WHAT TO WORK ON
Among the entries below, find the lines with the word "Monalisa" and copy them.

RECORDS TO PROCESS
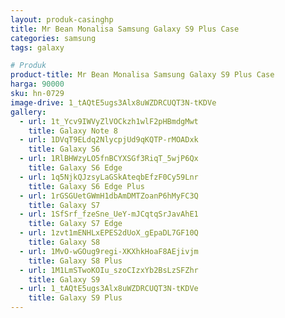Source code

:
 ```yaml
---
layout: produk-casinghp
title: Mr Bean Monalisa Samsung Galaxy S9 Plus Case
categories: samsung
tags: galaxy

# Produk
product-title: Mr Bean Monalisa Samsung Galaxy S9 Plus Case
harga: 90000
sku: hn-0729
image-drive: 1_tAQtE5ugs3Alx8uWZDRCUQT3N-tKDVe
gallery:
  - url: 1t_Ycv9IWVyZlVOCkzh1wlF2pHBmdgMwt
    title: Galaxy Note 8
  - url: 1DVqT9ELdq2NlycpjUd9qKQTP-rMOADxk
    title: Galaxy S6
  - url: 1RlBHWzyLO5fnBCYXSGf3RiqT_5wjP6Qx
    title: Galaxy S6 Edge
  - url: 1q5NjkQJzsyLaGSkAteqbEfzF0Cy59Lnr
    title: Galaxy S6 Edge Plus
  - url: 1rGSGUetGWmH1dbAmDMTZoanP6hMyFC3Q
    title: Galaxy S7
  - url: 1SfSrf_fzeSne_UeY-mJCqtqSrJavAhE1
    title: Galaxy S7 Edge
  - url: 1zvt1mENHLxEPES2dUoX_gEpaDL7GF10Q
    title: Galaxy S8
  - url: 1MvO-wGOug9regi-XKXhkHoaF8AEjivjm
    title: Galaxy S8 Plus
  - url: 1M1LmSTwoKOIu_szoCIzxYb2BsLzSFZhr
    title: Galaxy S9
  - url: 1_tAQtE5ugs3Alx8uWZDRCUQT3N-tKDVe
    title: Galaxy S9 Plus
---
```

TASK OUTPUT
title: Mr Bean Monalisa Samsung Galaxy S9 Plus Case
product-title: Mr Bean Monalisa Samsung Galaxy S9 Plus Case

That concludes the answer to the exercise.